Repeat the data below word for word.

Start of DATA FOR PROCESSING

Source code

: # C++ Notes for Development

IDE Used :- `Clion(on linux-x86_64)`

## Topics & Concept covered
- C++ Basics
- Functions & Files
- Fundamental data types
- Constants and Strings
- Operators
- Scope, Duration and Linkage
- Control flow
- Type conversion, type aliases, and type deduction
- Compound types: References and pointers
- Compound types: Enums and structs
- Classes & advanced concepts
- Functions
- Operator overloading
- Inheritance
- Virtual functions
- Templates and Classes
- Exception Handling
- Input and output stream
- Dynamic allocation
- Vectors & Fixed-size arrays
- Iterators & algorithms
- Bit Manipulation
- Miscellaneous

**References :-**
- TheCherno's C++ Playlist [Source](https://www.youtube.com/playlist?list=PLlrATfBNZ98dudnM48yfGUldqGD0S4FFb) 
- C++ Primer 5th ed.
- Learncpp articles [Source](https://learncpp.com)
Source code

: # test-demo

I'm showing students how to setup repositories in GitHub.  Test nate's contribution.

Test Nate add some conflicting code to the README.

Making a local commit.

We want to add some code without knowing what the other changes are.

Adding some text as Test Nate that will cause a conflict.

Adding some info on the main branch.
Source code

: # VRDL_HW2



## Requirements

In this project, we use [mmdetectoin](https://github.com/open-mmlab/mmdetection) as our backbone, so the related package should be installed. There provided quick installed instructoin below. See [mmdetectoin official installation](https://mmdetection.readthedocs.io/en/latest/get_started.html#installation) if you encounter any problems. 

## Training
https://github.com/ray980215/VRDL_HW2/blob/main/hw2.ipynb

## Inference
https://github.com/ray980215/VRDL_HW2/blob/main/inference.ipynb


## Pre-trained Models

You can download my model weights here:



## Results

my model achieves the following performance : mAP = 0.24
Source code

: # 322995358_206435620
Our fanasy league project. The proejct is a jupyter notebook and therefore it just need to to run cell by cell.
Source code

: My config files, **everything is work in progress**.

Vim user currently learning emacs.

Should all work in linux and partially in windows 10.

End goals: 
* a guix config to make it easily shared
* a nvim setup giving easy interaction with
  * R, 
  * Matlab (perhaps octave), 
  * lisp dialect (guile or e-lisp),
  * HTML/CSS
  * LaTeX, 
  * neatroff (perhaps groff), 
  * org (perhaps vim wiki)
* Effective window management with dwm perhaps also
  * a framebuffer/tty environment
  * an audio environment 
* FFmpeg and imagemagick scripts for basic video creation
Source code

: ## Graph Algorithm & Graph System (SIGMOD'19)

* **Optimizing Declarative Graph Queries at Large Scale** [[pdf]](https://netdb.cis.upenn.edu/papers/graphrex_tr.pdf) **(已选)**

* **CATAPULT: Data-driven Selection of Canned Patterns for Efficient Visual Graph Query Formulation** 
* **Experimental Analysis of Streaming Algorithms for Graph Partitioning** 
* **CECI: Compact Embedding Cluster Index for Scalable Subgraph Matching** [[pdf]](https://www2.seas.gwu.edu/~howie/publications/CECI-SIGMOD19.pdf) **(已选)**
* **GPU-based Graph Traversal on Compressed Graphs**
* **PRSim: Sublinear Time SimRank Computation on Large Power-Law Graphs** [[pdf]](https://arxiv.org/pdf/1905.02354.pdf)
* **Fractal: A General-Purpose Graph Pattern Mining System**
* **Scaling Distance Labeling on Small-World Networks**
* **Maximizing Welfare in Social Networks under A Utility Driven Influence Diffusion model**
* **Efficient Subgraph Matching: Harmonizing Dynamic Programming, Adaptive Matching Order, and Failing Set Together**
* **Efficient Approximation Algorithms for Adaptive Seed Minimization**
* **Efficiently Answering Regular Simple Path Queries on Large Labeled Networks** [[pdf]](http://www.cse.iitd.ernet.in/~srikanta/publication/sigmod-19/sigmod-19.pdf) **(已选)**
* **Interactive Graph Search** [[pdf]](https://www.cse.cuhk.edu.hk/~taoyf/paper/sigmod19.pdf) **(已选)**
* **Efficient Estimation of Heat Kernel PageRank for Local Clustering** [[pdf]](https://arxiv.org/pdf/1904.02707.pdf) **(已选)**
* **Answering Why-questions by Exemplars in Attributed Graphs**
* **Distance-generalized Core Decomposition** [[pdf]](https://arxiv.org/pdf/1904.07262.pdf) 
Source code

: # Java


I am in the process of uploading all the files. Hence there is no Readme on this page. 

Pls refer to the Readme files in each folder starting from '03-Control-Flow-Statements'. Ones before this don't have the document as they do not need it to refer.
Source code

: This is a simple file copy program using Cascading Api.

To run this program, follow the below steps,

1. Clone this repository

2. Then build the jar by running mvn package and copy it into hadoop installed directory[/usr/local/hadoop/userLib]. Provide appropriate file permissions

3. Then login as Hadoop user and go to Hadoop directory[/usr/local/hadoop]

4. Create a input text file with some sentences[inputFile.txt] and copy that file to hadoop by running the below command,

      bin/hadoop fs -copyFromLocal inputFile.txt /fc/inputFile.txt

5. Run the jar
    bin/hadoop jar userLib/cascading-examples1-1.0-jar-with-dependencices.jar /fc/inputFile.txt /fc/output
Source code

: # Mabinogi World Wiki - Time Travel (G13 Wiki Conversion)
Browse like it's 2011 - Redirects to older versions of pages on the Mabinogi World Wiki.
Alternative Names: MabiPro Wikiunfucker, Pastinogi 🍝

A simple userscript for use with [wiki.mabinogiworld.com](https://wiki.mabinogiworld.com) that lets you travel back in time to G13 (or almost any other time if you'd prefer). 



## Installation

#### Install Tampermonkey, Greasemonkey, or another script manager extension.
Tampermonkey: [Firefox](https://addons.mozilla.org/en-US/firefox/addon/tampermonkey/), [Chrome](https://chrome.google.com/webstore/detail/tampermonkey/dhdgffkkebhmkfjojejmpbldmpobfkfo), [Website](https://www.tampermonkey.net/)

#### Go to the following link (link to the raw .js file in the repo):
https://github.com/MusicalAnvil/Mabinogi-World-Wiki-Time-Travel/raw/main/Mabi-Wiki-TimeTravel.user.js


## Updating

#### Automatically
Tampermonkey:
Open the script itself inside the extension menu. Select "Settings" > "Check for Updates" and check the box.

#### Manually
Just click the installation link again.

End of DATA FOR PROCESSING

## SOLUTION
Source code

: # C++ Notes for Development

IDE Used :- `Clion(on linux-x86_64)`

## Topics & Concept covered
- C++ Basics
- Functions & Files
- Fundamental data types
- Constants and Strings
- Operators
- Scope, Duration and Linkage
- Control flow
- Type conversion, type aliases, and type deduction
- Compound types: References and pointers
- Compound types: Enums and structs
- Classes & advanced concepts
- Functions
- Operator overloading
- Inheritance
- Virtual functions
- Templates and Classes
- Exception Handling
- Input and output stream
- Dynamic allocation
- Vectors & Fixed-size arrays
- Iterators & algorithms
- Bit Manipulation
- Miscellaneous

**References :-**
- TheCherno's C++ Playlist [Source](https://www.youtube.com/playlist?list=PLlrATfBNZ98dudnM48yfGUldqGD0S4FFb) 
- C++ Primer 5th ed.
- Learncpp articles [Source](https://learncpp.com)
Source code

: # test-demo

I'm showing students how to setup repositories in GitHub.  Test nate's contribution.

Test Nate add some conflicting code to the README.

Making a local commit.

We want to add some code without knowing what the other changes are.

Adding some text as Test Nate that will cause a conflict.

Adding some info on the main branch.
Source code

: # VRDL_HW2



## Requirements

In this project, we use [mmdetectoin](https://github.com/open-mmlab/mmdetection) as our backbone, so the related package should be installed. There provided quick installed instructoin below. See [mmdetectoin official installation](https://mmdetection.readthedocs.io/en/latest/get_started.html#installation) if you encounter any problems. 

## Training
https://github.com/ray980215/VRDL_HW2/blob/main/hw2.ipynb

## Inference
https://github.com/ray980215/VRDL_HW2/blob/main/inference.ipynb


## Pre-trained Models

You can download my model weights here:



## Results

my model achieves the following performance : mAP = 0.24
Source code

: # 322995358_206435620
Our fanasy league project. The proejct is a jupyter notebook and therefore it just need to to run cell by cell.
Source code

: My config files, **everything is work in progress**.

Vim user currently learning emacs.

Should all work in linux and partially in windows 10.

End goals: 
* a guix config to make it easily shared
* a nvim setup giving easy interaction with
  * R, 
  * Matlab (perhaps octave), 
  * lisp dialect (guile or e-lisp),
  * HTML/CSS
  * LaTeX, 
  * neatroff (perhaps groff), 
  * org (perhaps vim wiki)
* Effective window management with dwm perhaps also
  * a framebuffer/tty environment
  * an audio environment 
* FFmpeg and imagemagick scripts for basic video creation
Source code

: ## Graph Algorithm & Graph System (SIGMOD'19)

* **Optimizing Declarative Graph Queries at Large Scale** [[pdf]](https://netdb.cis.upenn.edu/papers/graphrex_tr.pdf) **(已选)**

* **CATAPULT: Data-driven Selection of Canned Patterns for Efficient Visual Graph Query Formulation** 
* **Experimental Analysis of Streaming Algorithms for Graph Partitioning** 
* **CECI: Compact Embedding Cluster Index for Scalable Subgraph Matching** [[pdf]](https://www2.seas.gwu.edu/~howie/publications/CECI-SIGMOD19.pdf) **(已选)**
* **GPU-based Graph Traversal on Compressed Graphs**
* **PRSim: Sublinear Time SimRank Computation on Large Power-Law Graphs** [[pdf]](https://arxiv.org/pdf/1905.02354.pdf)
* **Fractal: A General-Purpose Graph Pattern Mining System**
* **Scaling Distance Labeling on Small-World Networks**
* **Maximizing Welfare in Social Networks under A Utility Driven Influence Diffusion model**
* **Efficient Subgraph Matching: Harmonizing Dynamic Programming, Adaptive Matching Order, and Failing Set Together**
* **Efficient Approximation Algorithms for Adaptive Seed Minimization**
* **Efficiently Answering Regular Simple Path Queries on Large Labeled Networks** [[pdf]](http://www.cse.iitd.ernet.in/~srikanta/publication/sigmod-19/sigmod-19.pdf) **(已选)**
* **Interactive Graph Search** [[pdf]](https://www.cse.cuhk.edu.hk/~taoyf/paper/sigmod19.pdf) **(已选)**
* **Efficient Estimation of Heat Kernel PageRank for Local Clustering** [[pdf]](https://arxiv.org/pdf/1904.02707.pdf) **(已选)**
* **Answering Why-questions by Exemplars in Attributed Graphs**
* **Distance-generalized Core Decomposition** [[pdf]](https://arxiv.org/pdf/1904.07262.pdf) 
Source code

: # Java


I am in the process of uploading all the files. Hence there is no Readme on this page. 

Pls refer to the Readme files in each folder starting from '03-Control-Flow-Statements'. Ones before this don't have the document as they do not need it to refer.
Source code

: This is a simple file copy program using Cascading Api.

To run this program, follow the below steps,

1. Clone this repository

2. Then build the jar by running mvn package and copy it into hadoop installed directory[/usr/local/hadoop/userLib]. Provide appropriate file permissions

3. Then login as Hadoop user and go to Hadoop directory[/usr/local/hadoop]

4. Create a input text file with some sentences[inputFile.txt] and copy that file to hadoop by running the below command,

      bin/hadoop fs -copyFromLocal inputFile.txt /fc/inputFile.txt

5. Run the jar
    bin/hadoop jar userLib/cascading-examples1-1.0-jar-with-dependencices.jar /fc/inputFile.txt /fc/output
Source code

: # Mabinogi World Wiki - Time Travel (G13 Wiki Conversion)
Browse like it's 2011 - Redirects to older versions of pages on the Mabinogi World Wiki.
Alternative Names: MabiPro Wikiunfucker, Pastinogi 🍝

A simple userscript for use with [wiki.mabinogiworld.com](https://wiki.mabinogiworld.com) that lets you travel back in time to G13 (or almost any other time if you'd prefer). 



## Installation

#### Install Tampermonkey, Greasemonkey, or another script manager extension.
Tampermonkey: [Firefox](https://addons.mozilla.org/en-US/firefox/addon/tampermonkey/), [Chrome](https://chrome.google.com/webstore/detail/tampermonkey/dhdgffkkebhmkfjojejmpbldmpobfkfo), [Website](https://www.tampermonkey.net/)

#### Go to the following link (link to the raw .js file in the repo):
https://github.com/MusicalAnvil/Mabinogi-World-Wiki-Time-Travel/raw/main/Mabi-Wiki-TimeTravel.user.js


## Updating

#### Automatically
Tampermonkey:
Open the script itself inside the extension menu. Select "Settings" > "Check for Updates" and check the box.

#### Manually
Just click the installation link again.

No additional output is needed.